Directions for this task.
What you return should be each line of the data containing the string "queue".

Source records.

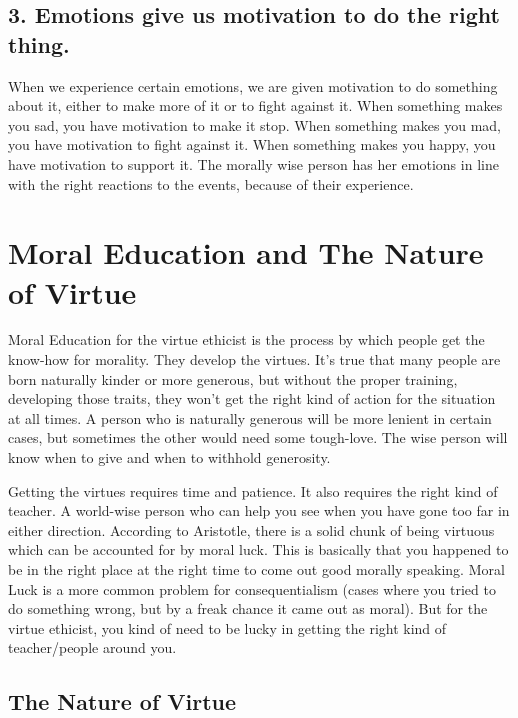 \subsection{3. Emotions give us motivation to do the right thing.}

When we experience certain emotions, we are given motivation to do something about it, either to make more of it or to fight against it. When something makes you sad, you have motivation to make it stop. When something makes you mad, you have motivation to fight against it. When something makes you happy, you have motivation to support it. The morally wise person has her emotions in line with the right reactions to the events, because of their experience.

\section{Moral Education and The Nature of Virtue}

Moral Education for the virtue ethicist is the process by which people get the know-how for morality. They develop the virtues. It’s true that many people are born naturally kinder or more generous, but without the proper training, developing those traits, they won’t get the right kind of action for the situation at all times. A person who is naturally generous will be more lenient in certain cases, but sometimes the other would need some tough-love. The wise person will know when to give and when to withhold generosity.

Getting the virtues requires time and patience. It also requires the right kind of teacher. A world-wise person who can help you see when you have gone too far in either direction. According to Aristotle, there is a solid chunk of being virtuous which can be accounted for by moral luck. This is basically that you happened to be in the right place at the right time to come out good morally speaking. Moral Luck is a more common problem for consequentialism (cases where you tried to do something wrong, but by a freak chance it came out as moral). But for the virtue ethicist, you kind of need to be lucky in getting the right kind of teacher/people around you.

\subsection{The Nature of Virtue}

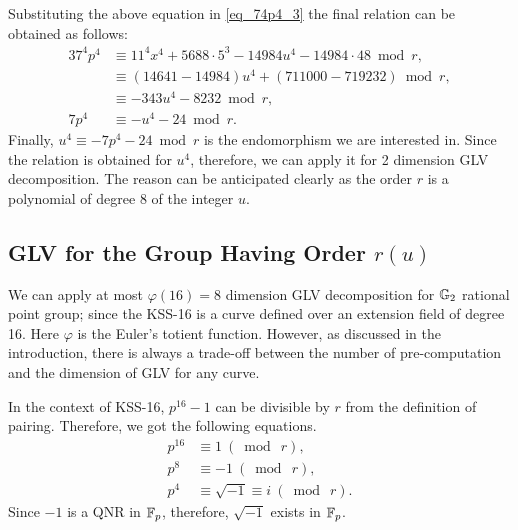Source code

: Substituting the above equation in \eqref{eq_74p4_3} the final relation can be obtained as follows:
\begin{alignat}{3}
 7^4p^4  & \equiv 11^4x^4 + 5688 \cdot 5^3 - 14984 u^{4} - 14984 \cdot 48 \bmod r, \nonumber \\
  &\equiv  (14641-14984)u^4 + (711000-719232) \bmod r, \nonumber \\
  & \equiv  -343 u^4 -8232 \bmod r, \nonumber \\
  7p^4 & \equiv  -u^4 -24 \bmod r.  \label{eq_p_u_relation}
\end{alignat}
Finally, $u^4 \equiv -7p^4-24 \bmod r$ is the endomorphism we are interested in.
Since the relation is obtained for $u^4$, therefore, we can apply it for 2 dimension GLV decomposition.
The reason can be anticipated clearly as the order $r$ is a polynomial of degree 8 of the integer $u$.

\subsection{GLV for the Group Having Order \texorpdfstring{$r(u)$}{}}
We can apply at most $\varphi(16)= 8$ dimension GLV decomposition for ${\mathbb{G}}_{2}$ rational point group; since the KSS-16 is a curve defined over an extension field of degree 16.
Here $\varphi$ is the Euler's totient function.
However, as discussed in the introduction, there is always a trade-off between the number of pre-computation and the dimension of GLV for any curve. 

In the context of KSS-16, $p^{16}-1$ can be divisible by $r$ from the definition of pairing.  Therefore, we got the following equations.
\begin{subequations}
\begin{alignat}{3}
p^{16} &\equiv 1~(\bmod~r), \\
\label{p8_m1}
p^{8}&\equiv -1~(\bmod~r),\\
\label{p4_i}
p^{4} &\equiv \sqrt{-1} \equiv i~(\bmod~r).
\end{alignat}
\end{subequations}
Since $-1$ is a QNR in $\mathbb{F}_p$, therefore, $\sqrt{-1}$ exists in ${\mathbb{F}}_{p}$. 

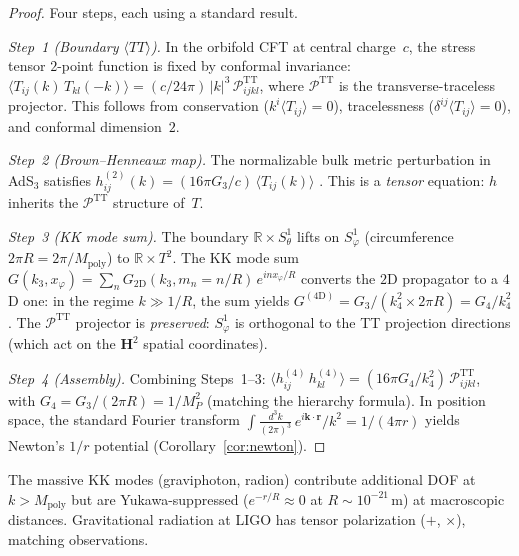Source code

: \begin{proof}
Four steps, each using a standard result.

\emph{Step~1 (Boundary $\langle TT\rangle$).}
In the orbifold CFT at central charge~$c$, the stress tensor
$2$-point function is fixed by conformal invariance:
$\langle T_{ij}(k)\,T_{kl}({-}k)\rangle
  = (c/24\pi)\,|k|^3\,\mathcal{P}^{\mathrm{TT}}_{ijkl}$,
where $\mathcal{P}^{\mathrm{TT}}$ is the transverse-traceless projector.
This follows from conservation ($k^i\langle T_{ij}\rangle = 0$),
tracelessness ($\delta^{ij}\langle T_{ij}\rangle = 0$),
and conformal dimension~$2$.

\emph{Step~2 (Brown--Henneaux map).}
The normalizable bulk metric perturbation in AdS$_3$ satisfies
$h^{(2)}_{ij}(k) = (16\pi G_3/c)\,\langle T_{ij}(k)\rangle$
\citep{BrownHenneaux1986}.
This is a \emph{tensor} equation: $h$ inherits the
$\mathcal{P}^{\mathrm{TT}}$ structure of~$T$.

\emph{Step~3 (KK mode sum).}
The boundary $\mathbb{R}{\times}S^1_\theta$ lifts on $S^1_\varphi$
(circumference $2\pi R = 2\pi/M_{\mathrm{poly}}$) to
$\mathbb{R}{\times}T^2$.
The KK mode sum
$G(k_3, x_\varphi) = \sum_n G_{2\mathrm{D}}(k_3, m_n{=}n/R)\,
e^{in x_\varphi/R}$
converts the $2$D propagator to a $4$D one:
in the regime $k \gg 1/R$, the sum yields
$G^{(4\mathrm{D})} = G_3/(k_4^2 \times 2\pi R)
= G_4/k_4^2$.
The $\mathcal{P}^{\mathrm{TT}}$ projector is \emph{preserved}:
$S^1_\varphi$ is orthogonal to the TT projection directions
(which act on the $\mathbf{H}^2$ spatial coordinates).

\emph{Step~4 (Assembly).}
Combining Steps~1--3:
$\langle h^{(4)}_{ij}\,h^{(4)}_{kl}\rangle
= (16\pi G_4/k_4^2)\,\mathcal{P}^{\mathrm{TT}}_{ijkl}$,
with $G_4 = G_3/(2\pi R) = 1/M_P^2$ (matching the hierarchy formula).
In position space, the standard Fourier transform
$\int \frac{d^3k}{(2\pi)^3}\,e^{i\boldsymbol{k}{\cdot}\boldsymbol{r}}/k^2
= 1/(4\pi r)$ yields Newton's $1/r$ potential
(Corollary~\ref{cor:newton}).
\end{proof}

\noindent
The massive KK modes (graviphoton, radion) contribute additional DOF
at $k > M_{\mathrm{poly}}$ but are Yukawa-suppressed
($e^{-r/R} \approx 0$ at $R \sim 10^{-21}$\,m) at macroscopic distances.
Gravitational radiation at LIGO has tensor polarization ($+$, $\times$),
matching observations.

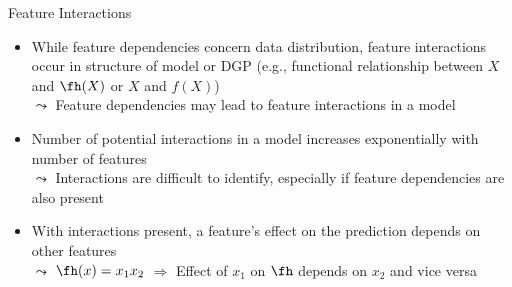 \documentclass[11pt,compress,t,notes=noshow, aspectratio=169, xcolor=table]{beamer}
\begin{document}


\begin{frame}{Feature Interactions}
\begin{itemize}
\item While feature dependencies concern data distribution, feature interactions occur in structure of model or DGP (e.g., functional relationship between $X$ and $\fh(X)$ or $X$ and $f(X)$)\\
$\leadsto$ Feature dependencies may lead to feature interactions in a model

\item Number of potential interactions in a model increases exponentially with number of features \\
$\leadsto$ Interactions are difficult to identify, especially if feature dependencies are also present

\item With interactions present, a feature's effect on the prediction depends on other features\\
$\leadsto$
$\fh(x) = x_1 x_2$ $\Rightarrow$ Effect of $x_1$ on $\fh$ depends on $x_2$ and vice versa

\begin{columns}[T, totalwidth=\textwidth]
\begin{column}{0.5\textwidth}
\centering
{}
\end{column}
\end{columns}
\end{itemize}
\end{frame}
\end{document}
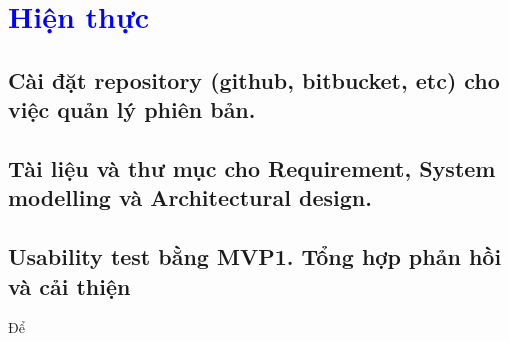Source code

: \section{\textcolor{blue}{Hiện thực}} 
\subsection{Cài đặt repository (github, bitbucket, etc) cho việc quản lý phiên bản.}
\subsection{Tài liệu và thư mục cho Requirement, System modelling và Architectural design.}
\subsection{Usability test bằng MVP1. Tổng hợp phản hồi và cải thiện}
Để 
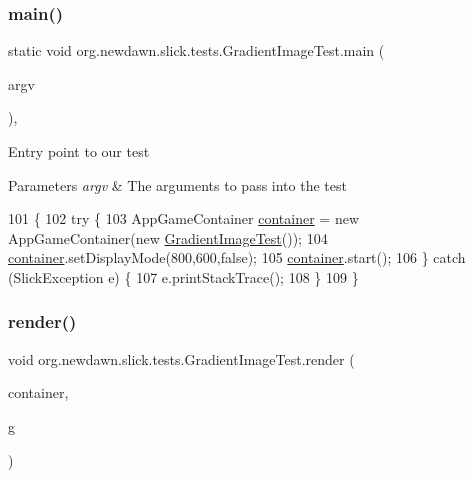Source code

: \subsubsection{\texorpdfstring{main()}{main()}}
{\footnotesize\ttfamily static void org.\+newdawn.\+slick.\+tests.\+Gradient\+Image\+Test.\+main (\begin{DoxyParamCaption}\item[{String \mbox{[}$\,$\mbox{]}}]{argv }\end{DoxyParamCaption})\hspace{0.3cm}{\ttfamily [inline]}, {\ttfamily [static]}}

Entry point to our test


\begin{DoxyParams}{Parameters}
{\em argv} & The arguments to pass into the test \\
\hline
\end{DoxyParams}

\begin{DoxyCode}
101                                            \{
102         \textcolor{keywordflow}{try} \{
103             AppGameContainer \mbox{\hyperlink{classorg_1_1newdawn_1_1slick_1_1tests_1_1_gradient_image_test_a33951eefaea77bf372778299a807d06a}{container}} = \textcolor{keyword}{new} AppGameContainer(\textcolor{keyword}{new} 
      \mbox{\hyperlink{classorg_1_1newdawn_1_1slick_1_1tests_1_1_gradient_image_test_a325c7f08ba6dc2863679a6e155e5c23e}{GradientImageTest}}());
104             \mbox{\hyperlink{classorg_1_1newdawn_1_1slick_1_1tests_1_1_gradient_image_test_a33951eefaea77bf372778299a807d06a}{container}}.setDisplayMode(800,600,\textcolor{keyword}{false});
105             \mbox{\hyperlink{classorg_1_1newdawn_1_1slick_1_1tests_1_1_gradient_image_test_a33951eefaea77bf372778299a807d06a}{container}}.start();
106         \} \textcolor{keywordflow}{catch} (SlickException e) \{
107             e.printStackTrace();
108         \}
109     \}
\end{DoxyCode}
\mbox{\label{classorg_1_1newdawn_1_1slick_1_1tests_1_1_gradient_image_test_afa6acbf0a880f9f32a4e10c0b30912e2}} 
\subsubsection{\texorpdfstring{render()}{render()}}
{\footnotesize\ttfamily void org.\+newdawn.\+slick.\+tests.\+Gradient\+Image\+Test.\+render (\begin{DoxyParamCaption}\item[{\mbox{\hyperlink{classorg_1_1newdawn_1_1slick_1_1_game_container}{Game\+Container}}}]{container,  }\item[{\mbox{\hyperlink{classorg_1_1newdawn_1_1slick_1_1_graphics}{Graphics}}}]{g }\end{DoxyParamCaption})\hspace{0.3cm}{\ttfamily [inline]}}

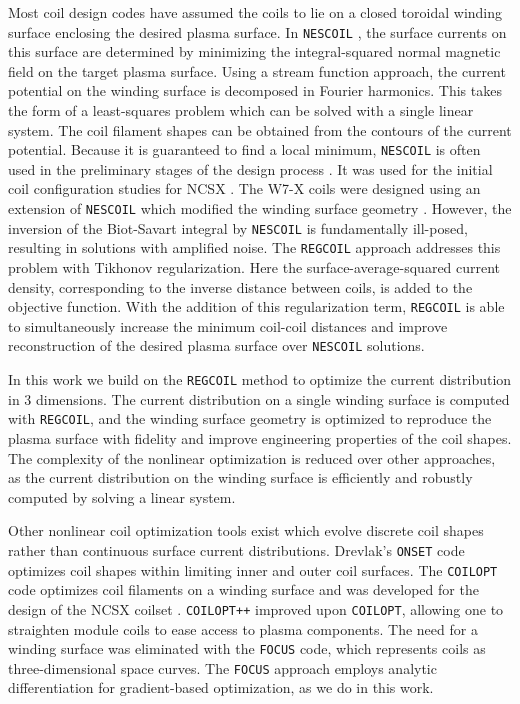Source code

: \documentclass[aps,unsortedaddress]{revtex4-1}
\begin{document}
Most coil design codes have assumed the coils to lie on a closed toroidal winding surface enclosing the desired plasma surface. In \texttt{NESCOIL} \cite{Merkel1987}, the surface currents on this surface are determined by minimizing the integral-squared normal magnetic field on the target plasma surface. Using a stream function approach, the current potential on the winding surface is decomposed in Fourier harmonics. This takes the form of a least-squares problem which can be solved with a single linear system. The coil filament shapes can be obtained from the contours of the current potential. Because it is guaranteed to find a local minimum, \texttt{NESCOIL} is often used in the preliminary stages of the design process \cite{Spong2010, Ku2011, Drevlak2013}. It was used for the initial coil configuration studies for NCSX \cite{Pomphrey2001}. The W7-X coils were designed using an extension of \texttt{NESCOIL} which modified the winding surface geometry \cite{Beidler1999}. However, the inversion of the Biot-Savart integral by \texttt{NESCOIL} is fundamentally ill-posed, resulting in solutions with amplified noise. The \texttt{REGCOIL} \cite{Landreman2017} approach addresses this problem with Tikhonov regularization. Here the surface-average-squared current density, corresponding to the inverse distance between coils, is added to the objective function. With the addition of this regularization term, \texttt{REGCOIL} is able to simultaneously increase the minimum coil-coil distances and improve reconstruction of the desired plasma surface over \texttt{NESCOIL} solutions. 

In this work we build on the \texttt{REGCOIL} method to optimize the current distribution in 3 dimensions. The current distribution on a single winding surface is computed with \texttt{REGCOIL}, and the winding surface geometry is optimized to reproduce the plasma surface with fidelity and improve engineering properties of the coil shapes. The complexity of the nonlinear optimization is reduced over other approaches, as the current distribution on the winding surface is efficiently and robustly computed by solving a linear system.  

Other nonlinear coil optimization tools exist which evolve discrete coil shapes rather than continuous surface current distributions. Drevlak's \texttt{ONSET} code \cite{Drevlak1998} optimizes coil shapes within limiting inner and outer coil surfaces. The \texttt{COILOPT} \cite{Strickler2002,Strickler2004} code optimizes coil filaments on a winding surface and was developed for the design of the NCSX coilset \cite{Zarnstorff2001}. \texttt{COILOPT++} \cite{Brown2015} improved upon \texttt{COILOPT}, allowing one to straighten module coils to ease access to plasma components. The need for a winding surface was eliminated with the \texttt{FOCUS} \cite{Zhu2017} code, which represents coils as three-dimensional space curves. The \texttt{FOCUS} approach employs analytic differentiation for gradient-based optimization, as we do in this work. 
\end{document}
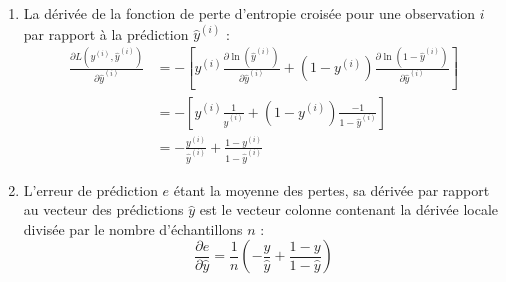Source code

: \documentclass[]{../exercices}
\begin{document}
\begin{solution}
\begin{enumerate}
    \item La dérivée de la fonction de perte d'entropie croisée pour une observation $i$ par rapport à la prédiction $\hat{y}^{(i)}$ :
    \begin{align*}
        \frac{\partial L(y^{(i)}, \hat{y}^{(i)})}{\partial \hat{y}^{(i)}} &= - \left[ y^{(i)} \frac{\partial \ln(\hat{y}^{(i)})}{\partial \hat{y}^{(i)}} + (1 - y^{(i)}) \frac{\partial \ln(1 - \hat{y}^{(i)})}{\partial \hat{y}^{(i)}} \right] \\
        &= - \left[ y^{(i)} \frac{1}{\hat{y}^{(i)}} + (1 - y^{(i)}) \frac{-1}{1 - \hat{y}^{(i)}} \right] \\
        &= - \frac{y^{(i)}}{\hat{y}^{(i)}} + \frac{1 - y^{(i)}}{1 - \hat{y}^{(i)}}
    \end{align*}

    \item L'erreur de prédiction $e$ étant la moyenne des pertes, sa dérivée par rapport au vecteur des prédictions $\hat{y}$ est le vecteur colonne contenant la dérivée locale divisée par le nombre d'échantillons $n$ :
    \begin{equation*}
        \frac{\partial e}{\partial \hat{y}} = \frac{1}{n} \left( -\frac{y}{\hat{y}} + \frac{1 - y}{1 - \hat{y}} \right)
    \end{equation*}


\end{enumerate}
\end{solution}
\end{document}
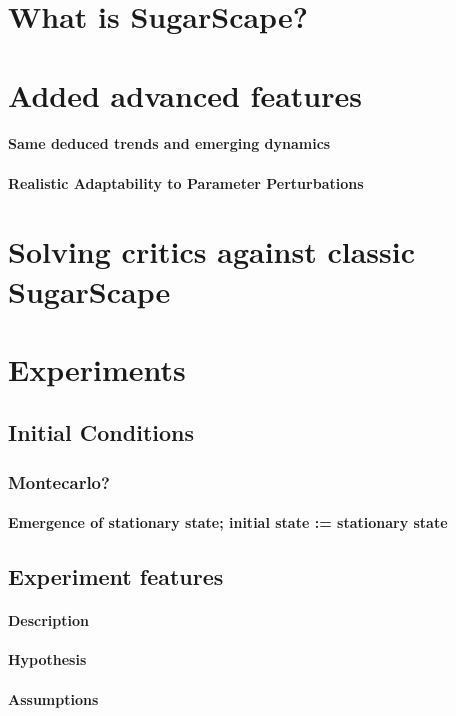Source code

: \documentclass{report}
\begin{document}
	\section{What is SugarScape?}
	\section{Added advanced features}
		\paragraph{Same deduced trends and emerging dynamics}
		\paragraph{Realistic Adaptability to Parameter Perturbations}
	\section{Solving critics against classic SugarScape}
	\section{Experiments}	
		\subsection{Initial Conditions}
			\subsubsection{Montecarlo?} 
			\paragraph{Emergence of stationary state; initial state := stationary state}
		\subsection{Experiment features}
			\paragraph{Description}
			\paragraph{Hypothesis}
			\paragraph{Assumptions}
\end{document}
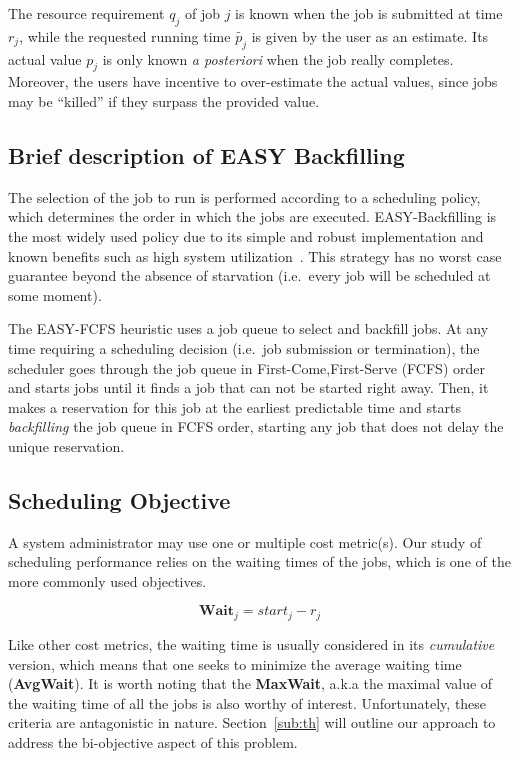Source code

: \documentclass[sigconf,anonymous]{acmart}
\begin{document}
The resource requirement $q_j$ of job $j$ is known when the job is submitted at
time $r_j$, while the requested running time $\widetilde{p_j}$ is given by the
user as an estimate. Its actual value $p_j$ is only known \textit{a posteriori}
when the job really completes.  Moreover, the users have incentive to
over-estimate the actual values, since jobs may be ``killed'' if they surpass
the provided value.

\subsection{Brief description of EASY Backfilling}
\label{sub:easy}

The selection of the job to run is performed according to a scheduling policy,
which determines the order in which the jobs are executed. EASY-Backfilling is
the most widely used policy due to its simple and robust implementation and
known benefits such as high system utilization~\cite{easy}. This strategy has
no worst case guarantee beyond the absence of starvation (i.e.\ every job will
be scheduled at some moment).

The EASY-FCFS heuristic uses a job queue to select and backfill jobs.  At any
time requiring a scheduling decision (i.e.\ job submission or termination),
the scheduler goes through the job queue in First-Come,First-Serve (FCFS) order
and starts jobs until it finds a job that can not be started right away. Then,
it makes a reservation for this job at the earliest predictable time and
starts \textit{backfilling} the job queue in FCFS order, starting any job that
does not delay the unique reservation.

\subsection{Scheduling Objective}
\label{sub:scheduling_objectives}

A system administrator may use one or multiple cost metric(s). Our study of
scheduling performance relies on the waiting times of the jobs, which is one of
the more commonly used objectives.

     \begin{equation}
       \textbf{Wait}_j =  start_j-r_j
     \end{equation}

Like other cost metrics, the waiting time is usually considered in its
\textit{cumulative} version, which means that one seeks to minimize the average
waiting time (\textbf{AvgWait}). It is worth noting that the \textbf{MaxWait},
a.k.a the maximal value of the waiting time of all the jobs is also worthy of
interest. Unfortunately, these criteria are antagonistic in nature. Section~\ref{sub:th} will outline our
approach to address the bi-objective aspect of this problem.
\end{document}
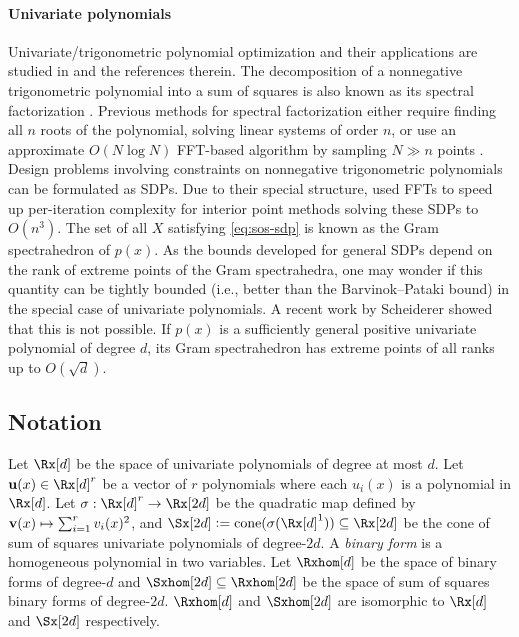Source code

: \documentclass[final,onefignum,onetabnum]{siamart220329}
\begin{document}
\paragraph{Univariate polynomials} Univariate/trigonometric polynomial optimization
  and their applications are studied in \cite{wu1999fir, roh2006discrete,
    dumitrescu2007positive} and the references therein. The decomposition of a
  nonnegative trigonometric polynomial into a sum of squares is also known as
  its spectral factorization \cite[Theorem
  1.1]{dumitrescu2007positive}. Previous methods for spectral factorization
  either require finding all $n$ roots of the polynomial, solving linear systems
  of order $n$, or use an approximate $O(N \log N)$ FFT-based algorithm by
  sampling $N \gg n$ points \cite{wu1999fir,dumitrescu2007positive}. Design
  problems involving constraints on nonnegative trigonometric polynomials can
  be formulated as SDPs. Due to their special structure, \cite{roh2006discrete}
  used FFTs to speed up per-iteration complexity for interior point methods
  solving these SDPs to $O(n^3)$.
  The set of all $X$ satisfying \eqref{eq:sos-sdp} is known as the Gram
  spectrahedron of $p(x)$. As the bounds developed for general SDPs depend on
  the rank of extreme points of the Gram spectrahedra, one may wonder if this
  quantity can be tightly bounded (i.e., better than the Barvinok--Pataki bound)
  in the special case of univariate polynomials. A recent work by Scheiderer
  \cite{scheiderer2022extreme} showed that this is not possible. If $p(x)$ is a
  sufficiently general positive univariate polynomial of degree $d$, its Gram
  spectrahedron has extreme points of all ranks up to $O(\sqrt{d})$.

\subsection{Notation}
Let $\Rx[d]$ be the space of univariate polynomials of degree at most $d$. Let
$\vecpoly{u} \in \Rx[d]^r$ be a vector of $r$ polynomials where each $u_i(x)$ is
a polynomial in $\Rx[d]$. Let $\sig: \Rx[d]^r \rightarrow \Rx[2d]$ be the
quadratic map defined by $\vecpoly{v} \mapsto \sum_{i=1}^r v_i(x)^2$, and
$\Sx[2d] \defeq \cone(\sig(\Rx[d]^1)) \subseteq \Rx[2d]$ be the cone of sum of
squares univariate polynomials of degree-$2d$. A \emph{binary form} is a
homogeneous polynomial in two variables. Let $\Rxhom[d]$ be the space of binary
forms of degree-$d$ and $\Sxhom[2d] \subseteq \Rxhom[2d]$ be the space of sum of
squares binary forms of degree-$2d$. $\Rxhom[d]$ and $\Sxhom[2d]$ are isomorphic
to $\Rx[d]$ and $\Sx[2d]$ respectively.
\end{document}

Exercise response.
The EASY-FCFS heuristic uses a job queue to select and backfill jobs.  At any
the scheduler goes through the job queue in First-Come,First-Serve (FCFS) order
starts \textit{backfilling} the job queue in FCFS order, starting any job that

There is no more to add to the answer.